荀遠微聞言, 仰頭灌完了最後一口酒,隨手將手中的小酒壺往空中一拋擲,單掌在地上一撐, 站起身來。

而後走到照夜白跟前,擡手順了兩下它的鬃毛, 從馬鞍上解下一把劍來, 轉身朝戚照硯道:“接好了!”

戚照硯伸手將荀遠微朝他拋過來的劍握在手中, 在手中掂了兩下,手中的笛子暫且被他扔到地上。

他握住劍鞘,從中間一橫, 劍身上便映出他的面龐。

他忽然想起來,自己已經有三年沒有碰過刀劍了, 一時竟然有些恍惚,仿佛劍身上映照的並非是現在的他, 而是那個尚未及冠, 還束著馬尾的意氣風發的少年。

劍既出鞘, 劍身上便流轉著薄薄的夕光,跟著一並流淌往劍端。

剎那間,荀遠微的劍已經朝他飛來。

戚照硯將劍身橫在荀遠微伸來的劍端上,兩把劍交錯,荀遠微手中的劍在他的劍身上劃出一道火花來,這道火花又擦著他的劍身而過, 宛若一顆飛逝而下的流星,沒於劍端的時候, 便是流星墜入廣袤原野之時。

戚照硯翻了個腕,擡起自己手中的劍壓在荀遠微手中的劍之上,但並不多停留, 而是晃著手腕她不斷逼近。

荀遠微雖意外,但步子卻從容地往後退,力氣蓄滿的時候,她突然豎起手中的劍在面前一擋。

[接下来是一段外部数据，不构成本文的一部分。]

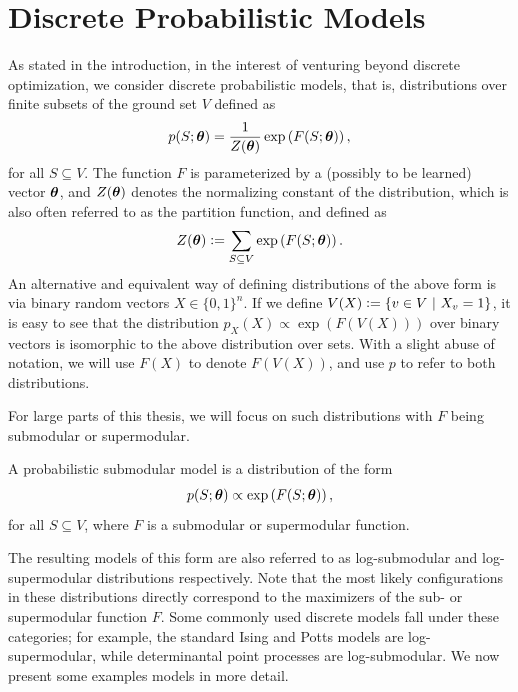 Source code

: \section{Discrete Probabilistic Models}
As stated in the introduction, in the interest of venturing beyond discrete optimization, we consider discrete probabilistic models, that is, distributions over finite subsets of the ground set $V$ defined as
\begin{align*}
p(S; \bm{\theta}) = \frac{1}{Z(\bm{\theta})} \exp\left( F(S; \bm{\theta}) \right),
\end{align*}
for all $S \subseteq V$.
The function $F$ is parameterized by a (possibly to be learned) vector $\bm{\theta}$, and $Z(\bm{\theta})$ denotes the normalizing constant of the distribution, which is also often referred to as the partition function, and defined as
\begin{align*}
Z(\bm{\theta}) \vcentcolon= \sum_{S \subseteq V} \exp\left( F(S; \bm{\theta}) \right).
\end{align*}
An alternative and equivalent way of defining distributions of the above form is via binary random vectors $X \in \{0, 1\}^n$.
If we define $V(X) \vcentcolon= \left\{v \in V\ \middle\vert\  X_v = 1\right\}$, it is easy to see that the distribution $p_X(X) \propto \exp(F(V(X)))$ over binary vectors is isomorphic to the above distribution over sets.
With a slight abuse of notation, we will use $F(X)$ to denote $F(V(X))$, and use $p$ to refer to both distributions.

For large parts of this thesis, we will focus on such distributions with $F$ being submodular or supermodular.
\begin{definition}
A probabilistic submodular model \citep{djolonga14,gotovos15} is a distribution of the form
\begin{align*}
p(S; \bm{\theta}) \propto \exp\left( F(S; \bm{\theta}) \right),
\end{align*}
for all $S \subseteq V$, where $F$ is a submodular or supermodular function.
\end{definition}
The resulting models of this form are also referred to as log-submodular and log-supermodular distributions respectively.
Note that the most likely configurations in these distributions directly correspond to the maximizers of the sub- or supermodular function $F$.
Some commonly used discrete models fall under these categories; for example, the standard Ising and Potts models are log-supermodular, while determinantal point processes are log-submodular.
We now present some examples models in more detail.

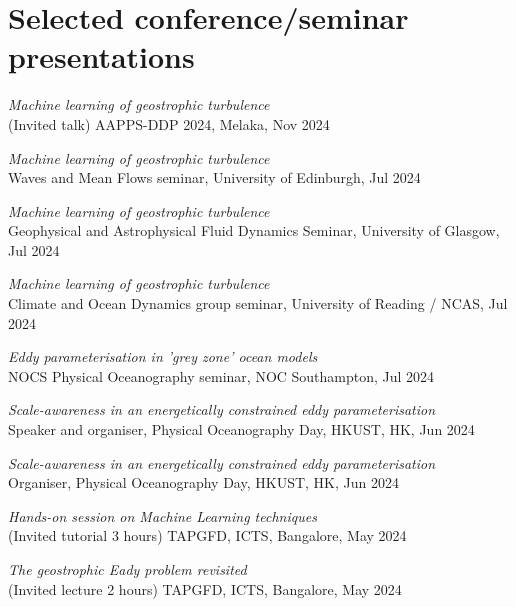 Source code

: \documentclass[letterpaper]{article}
\renewenvironment{itemize}{
  \begin{list}{}{
    \setlength{\leftmargin}{1.5em}
  }
}{
  \end{list}
}
\begin{document}
\section*{Selected conference/seminar presentations}
\begin{itemize}

\item[--] \textit{Machine learning of geostrophic turbulence}\\
(Invited talk) AAPPS-DDP 2024, Melaka, Nov 2024

\item[--] \textit{Machine learning of geostrophic turbulence}\\
Waves and Mean Flows seminar, University of Edinburgh, Jul 2024

\item[--] \textit{Machine learning of geostrophic turbulence}\\
Geophysical and Astrophysical Fluid Dynamics Seminar, University of Glasgow, Jul 2024

\item[--] \textit{Machine learning of geostrophic turbulence}\\
Climate and Ocean Dynamics group seminar, University of Reading / NCAS, Jul 2024

\item[--] \textit{Eddy parameterisation in 'grey zone' ocean models}\\
NOCS Physical Oceanography seminar, NOC Southampton, Jul 2024

\item[--] \textit{Scale-awareness in an energetically constrained eddy parameterisation}\\
Speaker and organiser, Physical Oceanography Day, HKUST, HK, Jun 2024

\item[--] \textit{Scale-awareness in an energetically constrained eddy parameterisation}\\
Organiser, Physical Oceanography Day, HKUST, HK, Jun 2024

\item[--] \textit{Hands-on session on Machine Learning techniques}\\
(Invited tutorial 3 hours) TAPGFD, ICTS, Bangalore, May 2024

\item[--] \textit{The geostrophic Eady problem revisited}\\
(Invited lecture 2 hours) TAPGFD, ICTS, Bangalore, May 2024

\end{itemize}
\end{document}
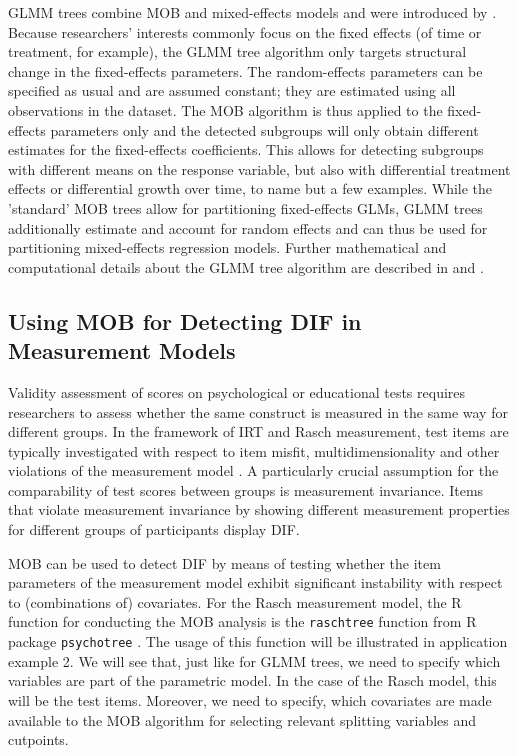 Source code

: \documentclass[doc,floatsintext,natbib]{apa7}
\begin{document}
GLMM trees combine MOB and mixed-effects models and were introduced by \cite{FokkySmit18}. Because researchers' interests commonly focus on the fixed effects (of time or treatment, for example), the GLMM tree algorithm only targets structural change in the fixed-effects parameters. The random-effects parameters can be specified as usual and are assumed constant; they are estimated using all observations in the dataset. The MOB algorithm is thus applied to the fixed-effects parameters only and the detected subgroups will only obtain different estimates for the fixed-effects coefficients. This allows for detecting subgroups with different means on the response variable, but also with differential treatment effects or differential growth over time, to name but a few examples. While the 'standard' MOB trees \cite{ZeilyHoth08} allow for partitioning fixed-effects GLMs, GLMM trees additionally estimate and account for random effects and can thus be used for partitioning mixed-effects regression models. Further mathematical and computational details about the GLMM tree algorithm are described in \cite{FokkySmit18} and \citep{FokkyZeil23}. 



\subsection{Using MOB for Detecting DIF in Measurement Models}

Validity assessment of scores on psychological or educational tests requires researchers to assess whether the same construct is measured in the same way for different groups. In the framework of IRT and Rasch measurement, test items are typically investigated with respect to item misfit, multidimensionality and other violations of the measurement model \citep[cf., e.g.,][for an introduction]{DebStrZei:2022:CRC}.  A particularly crucial assumption for the comparability of test scores between groups is measurement invariance. Items that violate measurement invariance by showing different measurement properties for different groups of participants display DIF.

MOB can be used to detect DIF by means of testing whether the item parameters of the measurement model exhibit significant instability with respect to (combinations of) covariates. For the Rasch measurement model, the R function for conducting the MOB analysis is the \texttt{raschtree} function from R package \texttt{psychotree} \citep{StroyKopf15}. The usage of this function will be illustrated in application example 2. We will see that, just like for  GLMM trees, we need to specify which variables are part of the parametric model. In the case of the Rasch model, this will be the test items. Moreover, we need to specify, which covariates are made available to the MOB algorithm for selecting relevant splitting variables and cutpoints. 
\end{document}
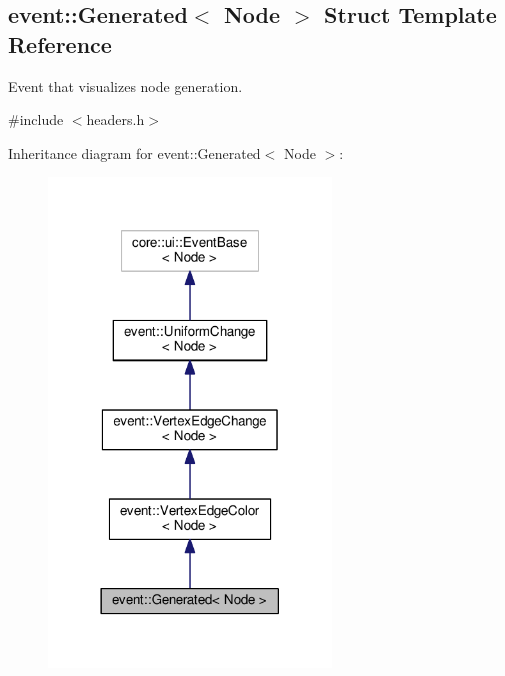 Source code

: \hypertarget{structevent_1_1Generated}{}\subsection{event\+:\+:Generated$<$ Node $>$ Struct Template Reference}
\label{structevent_1_1Generated}


Event that visualizes node generation.  




{\ttfamily \#include $<$headers.\+h$>$}



Inheritance diagram for event\+:\+:Generated$<$ Node $>$\+:\nopagebreak
\begin{figure}[H]
\begin{center}
\leavevmode
\includegraphics[width=213pt]{structevent_1_1Generated__inherit__graph}
\end{center}
\end{figure}


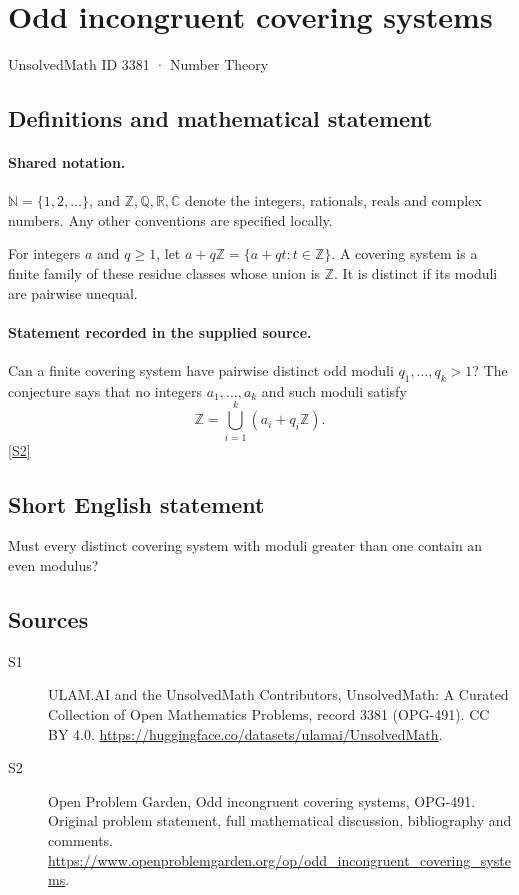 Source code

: \documentclass[11pt]{article}
\newcommand{\sref}[2]{\hyperlink{source:#1:#2}{[S#2]}}
\begin{document}
\setcounter{section}{3380}
\section{Odd incongruent covering systems}\label{3381}
{\small\sffamily UnsolvedMath ID 3381 · Number Theory}
\subsection{Definitions and mathematical statement}

\paragraph{Shared notation.}$\mathbb N=\{1,2,\ldots\}$, and $\mathbb Z,\mathbb Q,\mathbb R,\mathbb C$ denote the integers, rationals, reals and complex numbers. Any other conventions are specified locally.


For integers $a$ and $q\ge1$, let $a+q\mathbb Z=\{a+qt:t\in\mathbb Z\}$. A covering system is a finite family of these residue classes whose union is $\mathbb Z$. It is distinct if its moduli are pairwise unequal.
\paragraph{Statement recorded in the supplied source.}
Can a finite covering system have pairwise distinct odd moduli $q_1,\ldots,q_k>1$? The conjecture says that no integers $a_1,\ldots,a_k$ and such moduli satisfy
\[
 \mathbb Z=\bigcup_{i=1}^k(a_i+q_i\mathbb Z).
\] \sref{3381}{2}
\subsection{Short English statement}
Must every distinct covering system with moduli greater than one contain an even modulus?
\subsection{Sources}
\begin{description}
\item[\hypertarget{source:3381:1}{S1}] ULAM.AI and the UnsolvedMath Contributors, UnsolvedMath: A Curated Collection of Open Mathematics Problems, record 3381 (OPG-491). CC BY 4.0. \url{https://huggingface.co/datasets/ulamai/UnsolvedMath}.
\item[\hypertarget{source:3381:2}{S2}] Open Problem Garden, Odd incongruent covering systems, OPG-491. Original problem statement, full mathematical discussion, bibliography and comments. \url{https://www.openproblemgarden.org/op/odd_incongruent_covering_systems}.
\end{description}
\label{end:3381}
\end{document}
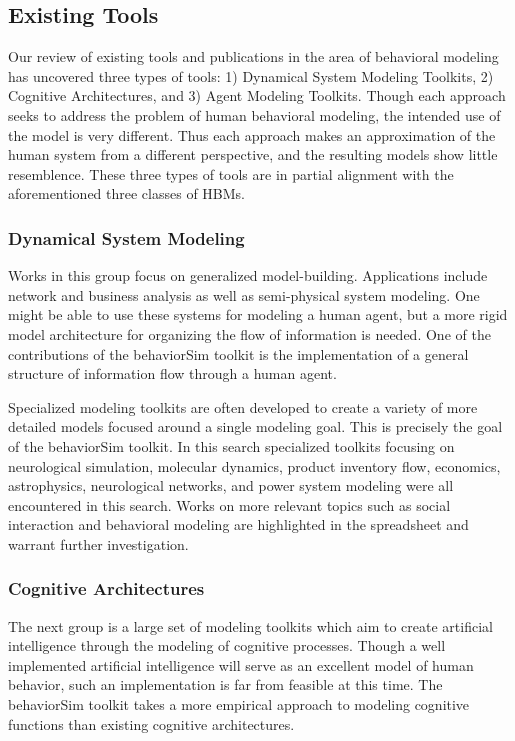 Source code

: \documentclass[conference]{IEEEtran}
\begin{document}
\subsection{Existing Tools}
Our review of existing tools and publications in the area of behavioral modeling has uncovered three types of tools: 1) Dynamical System Modeling Toolkits, 2) Cognitive Architectures, and 3) Agent Modeling Toolkits. 
Though each approach seeks to address the problem of human behavioral modeling, the intended use of the model is very different. 
Thus each approach makes an approximation of the human system from a different perspective, and the resulting models show little resemblence.
These three types of tools are in partial alignment with the aforementioned three classes of HBMs.

\subsubsection{Dynamical System Modeling}
Works in this group focus on generalized model-building. 
Applications include network and business analysis as well as semi-physical system modeling. 
One might be able to use these systems for modeling a human agent, but a more rigid model architecture for organizing the flow of information is needed. 
One of the contributions of the behaviorSim toolkit is the implementation of a general structure of information flow through a human agent.

Specialized modeling toolkits are often developed to create a variety of more detailed models focused around a single modeling goal. 
This is precisely the goal of the behaviorSim toolkit. 
In this search specialized toolkits focusing on neurological simulation, molecular dynamics, product inventory flow, economics, astrophysics, neurological networks, and power system modeling were all encountered in this search. 
Works on more relevant topics such as social interaction and behavioral modeling are highlighted in the spreadsheet and warrant further investigation.

\subsubsection{Cognitive Architectures}
The next group is a large set of modeling toolkits which aim to create artificial intelligence through the modeling of cognitive processes. 
Though a well implemented artificial intelligence will serve as an excellent model of human behavior, such an implementation is far from feasible at this time. 
The behaviorSim toolkit takes a more empirical approach to modeling cognitive functions than existing cognitive architectures.
\end{document}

戚照硯手中的劍更軟一些,在碰到荀遠微手中的劍時,劍身朝上彎拱起一道弧度,他迅速撤回手中之劍,反手往頭頂一劃,一個往後仰身後,又俯身將手中之劍掃向荀遠微的腳下。

荀遠微輕踮腳尖,踩在了他的劍身上,向上旋身後,又落在了他兩劍之外的位置。

仰噴三山雪,橫吞百川水。

不知在何時,玉蟾已經緩緩出東山,滿地都是清輝。

戚照硯笑了聲,握緊手中的劍,朝荀遠微而去,“喚起一天明月,照我滿懷冰雪,浩蕩百川流!”

荀遠微彎了彎唇,也朝他而來,接道:“鯨飲未吞海,劍氣已橫秋。”

兩人錯身而過,荀遠微一邊看著他眸子中的自己,一邊手腕向下使力,將他手中的劍往下壓了壓。

“不知今夜幾人愁?誰念英雄老矣?”

荀遠微趁他說這句話的時候,將劍繞到他的劍下,朝上一挑,戚照硯朝後回撤,荀遠微便以手中之劍直指他的胸口。

她一手背在後面,“此事費分說,來日且扶頭!”

戚照硯轉手收了手中之劍,抱劍和荀遠微道:“臣多謝殿下劍下留情。”

荀遠微揚了揚眉。

戚照硯一邊收劍,一邊讚嘆:“好一個‘來日且扶頭’!”

兩人相視一笑,荀遠微順手從照夜白身上解下剩下的兩只酒壺,又與戚照硯並肩坐在原先那棵大樹下。

一天月色落兩身,最皎潔、最婉約。

荀遠微將其中一只酒壺丟到戚照硯懷中,道:“你說,英雄老矣,我卻覺得,你我鬢尚青。”

她說著轉頭看向戚照硯。

戚照硯彈開酒瓶上的木塞的手一頓,而後若無其事地借著將瓶塞彈開的動作,低下頭去,一邊挽著瓶子上的繩子,一邊若無其事地道:“殿下自然是年輕的。”

任誰都能聽出來他這句是搪塞之語。

荀遠微轉過頭來看著他,問道:“這裏也就只有你我二人,你既然說我尚且鬢青,那‘英雄老矣’中的英雄,便只能是指觀文你自己了?”

戚照硯默了下。

這是荀遠微第一次直接稱呼他的表字,即使這個表字曾被無數人稱呼過,但似乎這個時候,才帶上了些不一樣的感觸。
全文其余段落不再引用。